Os jovens entram para conviverem. Bebem sumos. Os mais velhos optam pela cerveja, mas Joaquim não lhes permite excessos: “costumam estar na paródia e não se demoram mais do que uma hora.”

Cada tasca tem uma história que a História não conta em livro ou em dissertação. A taberna do Galego também tem uma história associada. Atravessou gerações de famílias e acabou por ser arrendada a quem da história só lhe conhece um alvará passado no início do século, em 1930. Joaquim Teodoro mostra o documento amarelado, já rasgado, mas intacto: “o primeiro proprietário pagou 40 escudos pelo alvará.”

 

Ainda há lugar para as Tabernas?

 

Há tascas que resistem. Muitas transformaram-se em cafés ou casas de pasto. A sociedade contemporânea roubou-lhes a alma. As modernas televisões substituíram os velhos rádios que difundiam o relato de futebol. Mesmo as que resistem têm marcas do contemporâneo, quanto mais não seja pela presença da máquina do café e da televisão.

Se as tascas hão-de resistir, não se sabe, não se adivinha. Pela vontade de Joaquim Teodoro, as tabernas deviam ser o que eram.

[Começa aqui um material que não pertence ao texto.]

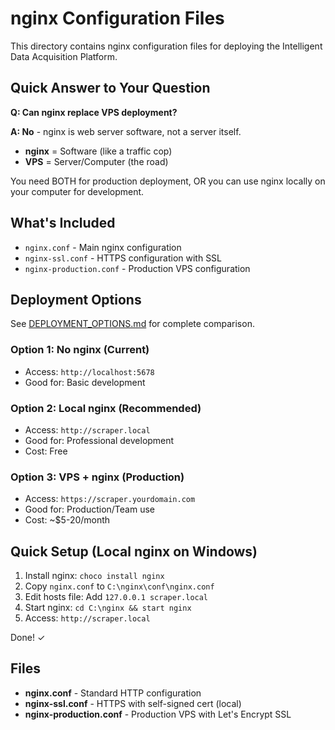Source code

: # nginx Configuration Files

This directory contains nginx configuration files for deploying the Intelligent Data Acquisition Platform.

## Quick Answer to Your Question

**Q: Can nginx replace VPS deployment?**

**A: No** - nginx is web server software, not a server itself.

- **nginx** = Software (like a traffic cop)
- **VPS** = Server/Computer (the road)

You need BOTH for production deployment, OR you can use nginx locally on your computer for development.

## What's Included

- `nginx.conf` - Main nginx configuration
- `nginx-ssl.conf` - HTTPS configuration with SSL
- `nginx-production.conf` - Production VPS configuration

## Deployment Options

See [DEPLOYMENT_OPTIONS.md](../DEPLOYMENT_OPTIONS.md) for complete comparison.

### Option 1: No nginx (Current)
- Access: `http://localhost:5678`
- Good for: Basic development

### Option 2: Local nginx (Recommended)
- Access: `http://scraper.local`
- Good for: Professional development
- Cost: Free

### Option 3: VPS + nginx (Production)
- Access: `https://scraper.yourdomain.com`
- Good for: Production/Team use
- Cost: ~$5-20/month

## Quick Setup (Local nginx on Windows)

1. Install nginx: `choco install nginx`
2. Copy `nginx.conf` to `C:\nginx\conf\nginx.conf`
3. Edit hosts file: Add `127.0.0.1 scraper.local`
4. Start nginx: `cd C:\nginx && start nginx`
5. Access: `http://scraper.local`

Done! ✓

## Files

- **nginx.conf** - Standard HTTP configuration
- **nginx-ssl.conf** - HTTPS with self-signed cert (local)
- **nginx-production.conf** - Production VPS with Let's Encrypt SSL

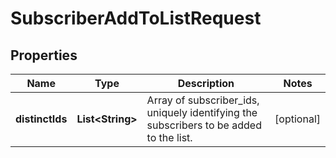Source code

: 

# SubscriberAddToListRequest


## Properties

| Name | Type | Description | Notes |
|------------ | ------------- | ------------- | -------------|
|**distinctIds** | **List&lt;String&gt;** | Array of subscriber_ids, uniquely identifying the subscribers to be added to the list. |  [optional] |



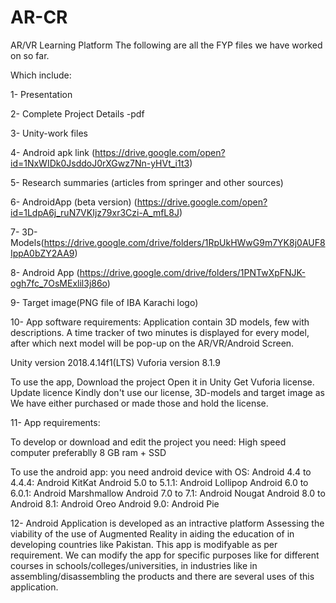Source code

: # AR-CR
AR/VR Learning Platform
The following are all the FYP files we have worked on so far.

Which include:

1- Presentation

2- Complete Project Details -pdf

3- Unity-work files

4- Android apk link (https://drive.google.com/open?id=1NxWIDk0JsddoJ0rXGwz7Nn-yHVt_i1t3)

5- Research summaries (articles from springer and other sources)

6- AndroidApp (beta version) (https://drive.google.com/open?id=1LdpA6j_ruN7VKIjz79xr3Czi-A_mfL8J)

7- 3D-Models(https://drive.google.com/drive/folders/1RpUkHWwG9m7YK8j0AUF8IppA0bZY2AA9)

8- Android App (https://drive.google.com/drive/folders/1PNTwXpFNJK-ogh7fc_7OsMExlil3j86o)

9- Target image(PNG file of IBA Karachi logo)

10- App software requirements:
Application contain 3D models, few with descriptions. A time tracker of two minutes is displayed for every model, after which next model will be pop-up on the AR/VR/Android Screen.

Unity version 2018.4.14f1(LTS)
Vuforia version 8.1.9

To use the app,
    Download the project
    Open it in Unity
    Get Vuforia license. 
    Update licence
    Kindly don't use our license, 3D-models and target image as We have either purchased or made those and hold the license.
    
11- App requirements:
    
To develop or download and edit the project you need: 
    High speed computer preferablly 8 GB ram + SSD

To use the android app: 
    you need android device with OS:
    Android 4.4 to 4.4.4: Android KitKat
    Android 5.0 to 5.1.1: Android Lollipop
    Android 6.0 to 6.0.1: Android Marshmallow
    Android 7.0 to 7.1: Android Nougat
    Android 8.0 to Android 8.1: Android Oreo
    Android 9.0: Android Pie
    
12- Android Application is developed as an intractive platform Assessing the viability of the use of Augmented Reality in aiding the education of in developing countries like Pakistan. This app is modifyable as per requirement. We can modify the app for specific purposes like for different courses  in schools/colleges/universities, in industries like in assembling/disassembling the products and there are several uses of this application.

No entanto, reconhece que as exigências sanitárias são muitas e que os proprietários não têm condições financeiras para responder às exigências.

Adérito Chelas recorre à memória ainda fresca de quem ainda se recorda das muitas tabernas existentes na cidade de Abrantes: “Acho que as tabernas deviam ser preservadas. Uma taberna é sempre um local típico.”
As tabernas podem fechar as portas em definitivo ou mudar de aspecto, mas o espírito destes locais colectivos continuará a ser um símbolo social do país.

 

As tabernas de Abrantes foram revisitadas na edição de Novembro de 2007 pela revista “Zahara”. Num artigo de pesquisa assinado por Eduardo Campos e Carlos Vieira Dias, conta-se que em Abrantes “há referências antigas a este tipo de casas, registadas pela toponímia, tais como a Rua das Estalagens ou Rua das Estalagens Velhas, topónimos que datam, pelo menos do século XVI”, mas explica-se que pouco ou nada se sabe sobre o seu funcionamento.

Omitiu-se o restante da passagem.